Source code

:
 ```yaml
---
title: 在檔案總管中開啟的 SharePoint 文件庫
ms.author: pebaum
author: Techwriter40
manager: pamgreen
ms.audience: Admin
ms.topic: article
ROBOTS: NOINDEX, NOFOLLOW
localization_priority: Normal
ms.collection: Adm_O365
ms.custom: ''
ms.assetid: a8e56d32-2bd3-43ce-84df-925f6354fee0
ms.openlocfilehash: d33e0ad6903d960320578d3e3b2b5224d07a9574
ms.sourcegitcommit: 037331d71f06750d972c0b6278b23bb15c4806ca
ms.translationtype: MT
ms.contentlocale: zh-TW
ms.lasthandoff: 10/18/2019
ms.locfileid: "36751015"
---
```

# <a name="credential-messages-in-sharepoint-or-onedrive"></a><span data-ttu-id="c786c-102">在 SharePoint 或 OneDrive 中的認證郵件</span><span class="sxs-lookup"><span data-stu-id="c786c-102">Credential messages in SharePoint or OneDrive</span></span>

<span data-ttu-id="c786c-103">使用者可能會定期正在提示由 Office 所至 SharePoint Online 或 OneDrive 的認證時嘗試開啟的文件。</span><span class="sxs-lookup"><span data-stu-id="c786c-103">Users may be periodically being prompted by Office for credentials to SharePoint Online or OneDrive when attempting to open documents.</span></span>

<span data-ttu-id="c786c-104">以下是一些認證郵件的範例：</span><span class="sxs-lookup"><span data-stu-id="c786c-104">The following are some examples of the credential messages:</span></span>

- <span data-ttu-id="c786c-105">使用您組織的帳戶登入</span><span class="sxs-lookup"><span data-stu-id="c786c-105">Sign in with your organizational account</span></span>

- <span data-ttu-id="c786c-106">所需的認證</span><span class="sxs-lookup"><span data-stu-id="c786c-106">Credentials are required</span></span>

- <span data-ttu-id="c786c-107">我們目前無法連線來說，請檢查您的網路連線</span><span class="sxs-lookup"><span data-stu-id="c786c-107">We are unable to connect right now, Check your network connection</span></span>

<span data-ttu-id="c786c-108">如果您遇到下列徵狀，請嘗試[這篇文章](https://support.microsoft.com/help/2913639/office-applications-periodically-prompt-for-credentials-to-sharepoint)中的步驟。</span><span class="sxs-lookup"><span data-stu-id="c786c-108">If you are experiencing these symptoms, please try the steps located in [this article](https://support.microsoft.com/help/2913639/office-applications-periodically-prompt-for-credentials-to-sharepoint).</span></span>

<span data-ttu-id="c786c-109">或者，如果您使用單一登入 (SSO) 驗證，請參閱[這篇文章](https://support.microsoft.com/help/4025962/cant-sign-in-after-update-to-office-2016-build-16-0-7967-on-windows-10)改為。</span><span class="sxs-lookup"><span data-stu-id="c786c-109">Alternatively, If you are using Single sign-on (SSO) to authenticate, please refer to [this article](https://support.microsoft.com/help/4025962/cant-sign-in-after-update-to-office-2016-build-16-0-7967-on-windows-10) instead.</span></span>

EXERCISE DETAILS:
I would like the records restated exactly, with every line intact.

WRITTEN ANSWER:
Source code

:
 ```yaml
---
title: 在檔案總管中開啟的 SharePoint 文件庫
ms.author: pebaum
author: Techwriter40
manager: pamgreen
ms.audience: Admin
ms.topic: article
ROBOTS: NOINDEX, NOFOLLOW
localization_priority: Normal
ms.collection: Adm_O365
ms.custom: ''
ms.assetid: a8e56d32-2bd3-43ce-84df-925f6354fee0
ms.openlocfilehash: d33e0ad6903d960320578d3e3b2b5224d07a9574
ms.sourcegitcommit: 037331d71f06750d972c0b6278b23bb15c4806ca
ms.translationtype: MT
ms.contentlocale: zh-TW
ms.lasthandoff: 10/18/2019
ms.locfileid: "36751015"
---
```

# <a name="credential-messages-in-sharepoint-or-onedrive"></a><span data-ttu-id="c786c-102">在 SharePoint 或 OneDrive 中的認證郵件</span><span class="sxs-lookup"><span data-stu-id="c786c-102">Credential messages in SharePoint or OneDrive</span></span>

<span data-ttu-id="c786c-103">使用者可能會定期正在提示由 Office 所至 SharePoint Online 或 OneDrive 的認證時嘗試開啟的文件。</span><span class="sxs-lookup"><span data-stu-id="c786c-103">Users may be periodically being prompted by Office for credentials to SharePoint Online or OneDrive when attempting to open documents.</span></span>

<span data-ttu-id="c786c-104">以下是一些認證郵件的範例：</span><span class="sxs-lookup"><span data-stu-id="c786c-104">The following are some examples of the credential messages:</span></span>

- <span data-ttu-id="c786c-105">使用您組織的帳戶登入</span><span class="sxs-lookup"><span data-stu-id="c786c-105">Sign in with your organizational account</span></span>

- <span data-ttu-id="c786c-106">所需的認證</span><span class="sxs-lookup"><span data-stu-id="c786c-106">Credentials are required</span></span>

- <span data-ttu-id="c786c-107">我們目前無法連線來說，請檢查您的網路連線</span><span class="sxs-lookup"><span data-stu-id="c786c-107">We are unable to connect right now, Check your network connection</span></span>

<span data-ttu-id="c786c-108">如果您遇到下列徵狀，請嘗試[這篇文章](https://support.microsoft.com/help/2913639/office-applications-periodically-prompt-for-credentials-to-sharepoint)中的步驟。</span><span class="sxs-lookup"><span data-stu-id="c786c-108">If you are experiencing these symptoms, please try the steps located in [this article](https://support.microsoft.com/help/2913639/office-applications-periodically-prompt-for-credentials-to-sharepoint).</span></span>

<span data-ttu-id="c786c-109">或者，如果您使用單一登入 (SSO) 驗證，請參閱[這篇文章](https://support.microsoft.com/help/4025962/cant-sign-in-after-update-to-office-2016-build-16-0-7967-on-windows-10)改為。</span><span class="sxs-lookup"><span data-stu-id="c786c-109">Alternatively, If you are using Single sign-on (SSO) to authenticate, please refer to [this article](https://support.microsoft.com/help/4025962/cant-sign-in-after-update-to-office-2016-build-16-0-7967-on-windows-10) instead.</span></span>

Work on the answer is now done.